4. Exercitado extrajudicialmente o direito potestativo de denúncia do contrato de arrendamento, com fundamento na necessidade de habitação própria, ao abrigo do disposto no artigo 15º do RAU, através de notificação judicial avulsa, desta devem constar factos concretizadores, que revelem a intenção séria de fixar residência no local onde se situa o prédio e a consequente situação de carência material de habitação autónoma e adequada às necessidades do denunciante.
5. Sendo a necessidade facto constitutivo do direito do senhorio, por força da regra prevista no artigo 342º, nº 1 do Código Civil, é ao senhorio que compete a alegação e prova dos factos constitutivos do direito invocado.(sumário da Relatora)
Decisão Texto Parcial:
Decisão Texto Integral: ACÓRDÃOS DO TRIBUNAL DA RELAÇÃO DE LISBOA

I – RELATÓRIO

H…, M… e Ma… vieram intentar procedimento especial de despejo contra, I…, pedindo o despejo do 1º andar direito do nº…, por “denúncia pelo senhorio” que, para o efeito, juntou contrato de arrendamento de 26/10/1976 (fls 47-48  dos autos) e “notificação judicial avulsa” (fls 52 a 54 dos autos), realizada em 16-07/2010, conforme fls. 67 dos autos.

Citado, o R. deduziu oposição, alegando que foi notificado com documentação ilegível, e que a notificação judicial avulsa não produz os efeitos pretendidos, uma vez que o A. apenas diz que pretende regressar a Portugal, não invocando fundamentos sérios.

Foi proferida decisão que, ao abrigo das regras do artigo 15º-H/3 da Lei 6/06 de 27-II, na redacção da Lei 31/12 de 14-VIII, julgou improcedente o presente procedimento, e absolveu o Réu do pedido.

Recorrem os Requerentes da decisão, tendo, no essencial, formulado as seguintes conclusões:

A) Os apelantes são proprietários de um imóvel situado na …, que foi dado de arrendamento em 01 de Novembro de 1976 ao aqui apelado.

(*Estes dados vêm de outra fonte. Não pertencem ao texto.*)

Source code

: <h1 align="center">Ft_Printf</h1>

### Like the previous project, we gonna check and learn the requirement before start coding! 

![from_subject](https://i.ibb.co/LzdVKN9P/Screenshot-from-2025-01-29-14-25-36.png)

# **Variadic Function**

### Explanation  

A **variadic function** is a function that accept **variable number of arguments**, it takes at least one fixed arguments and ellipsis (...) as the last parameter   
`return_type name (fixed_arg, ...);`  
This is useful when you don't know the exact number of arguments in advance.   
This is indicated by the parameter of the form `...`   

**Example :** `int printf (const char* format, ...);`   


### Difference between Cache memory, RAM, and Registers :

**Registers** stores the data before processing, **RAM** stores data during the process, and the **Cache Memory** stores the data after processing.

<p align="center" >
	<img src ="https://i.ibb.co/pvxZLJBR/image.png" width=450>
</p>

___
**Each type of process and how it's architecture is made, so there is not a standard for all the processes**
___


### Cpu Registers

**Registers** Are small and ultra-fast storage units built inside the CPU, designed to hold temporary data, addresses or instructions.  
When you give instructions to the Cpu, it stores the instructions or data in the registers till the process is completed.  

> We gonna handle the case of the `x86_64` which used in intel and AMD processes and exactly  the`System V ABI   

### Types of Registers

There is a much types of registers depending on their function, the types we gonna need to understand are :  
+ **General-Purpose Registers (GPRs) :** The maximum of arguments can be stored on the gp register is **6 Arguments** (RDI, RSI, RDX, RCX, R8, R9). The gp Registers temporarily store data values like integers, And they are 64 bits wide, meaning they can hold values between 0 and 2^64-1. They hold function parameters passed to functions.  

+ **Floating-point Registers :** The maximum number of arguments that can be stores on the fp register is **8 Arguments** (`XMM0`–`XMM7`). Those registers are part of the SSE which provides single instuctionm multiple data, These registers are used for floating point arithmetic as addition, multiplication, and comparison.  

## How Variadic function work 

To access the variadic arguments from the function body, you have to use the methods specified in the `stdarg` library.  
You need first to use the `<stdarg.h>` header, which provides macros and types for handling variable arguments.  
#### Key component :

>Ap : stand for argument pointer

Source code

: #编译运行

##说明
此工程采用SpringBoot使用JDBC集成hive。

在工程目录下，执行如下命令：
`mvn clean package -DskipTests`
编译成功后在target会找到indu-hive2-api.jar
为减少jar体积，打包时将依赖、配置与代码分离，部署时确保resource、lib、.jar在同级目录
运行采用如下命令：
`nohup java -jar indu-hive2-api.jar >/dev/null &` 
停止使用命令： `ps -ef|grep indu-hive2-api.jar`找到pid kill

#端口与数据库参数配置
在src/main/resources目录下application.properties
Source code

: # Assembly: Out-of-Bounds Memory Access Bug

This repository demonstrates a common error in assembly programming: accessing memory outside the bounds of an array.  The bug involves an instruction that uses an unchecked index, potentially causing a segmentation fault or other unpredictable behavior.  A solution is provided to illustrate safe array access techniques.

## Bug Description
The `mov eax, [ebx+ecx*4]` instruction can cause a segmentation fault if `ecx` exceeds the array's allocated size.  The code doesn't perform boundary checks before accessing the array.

B) Em 31 de Maio de 2010 interpuseram Notificação Judicial Avulsa com o intuito de solicitar a devolução do locado.

C) Ao abrigo do artigo 1101º alínea a) do Código Civil, foi indicado na notificação judicial avulsa, o motivo da pretensão dos apelantes (necessidade da casa para habitação própria).

D) Os apelantes não possuem outro imóvel em Portugal.

E) E quando se deslocam ao país Natal ficam na casa do seu procurador He…, irmão do apelante.

F) Os apelantes são pessoas de idade avançada (conforme referido no artigo 3º da notificação judicial avulsa), sendo a apelante reformada por velhice e o apelante reformado por invalidez.

G) Na data da celebração do contrato de arrendamento, em 1976, os apelantes apenas possuíam a casa dada ao arrendamento, situação que se mantém até aos dias de hoje – não possuem outro imóvel.

H) E “uma vez que a prova dos factos que comportam a decisão do tribunal a quo, tem de ser feita pelo réu, é necessário ter em consideração esse ónus probatório aquando da selecção dos factos relevantes para a decisão da causa.

Nestes termos, deverá a douta sentença recorrida ser revogada e substituída por outra que se coadune com a pretensão exposta.

Contra-alegou o Requerido para, no essencial, concluir pela improcedência do recurso, pugnando pela manutenção da decisão recorrida.

Corridos os Vistos legais,

                        Cumpre apreciar e decidir.

Tendo presente que o objecto dos recursos é balizado pelas conclusões das alegações dos recorrentes, não podendo este Tribunal conhecer de matérias não incluídas, a não ser que as mesmas sejam de conhecimento oficioso, em causa está, no essencial, apreciar e decidir se existe fundamento para se estão preenchidos os requisitos de denúncia do arrendamento por parte do senhorio, com fundamento na necessidade do arrendado para habitação do senhorio.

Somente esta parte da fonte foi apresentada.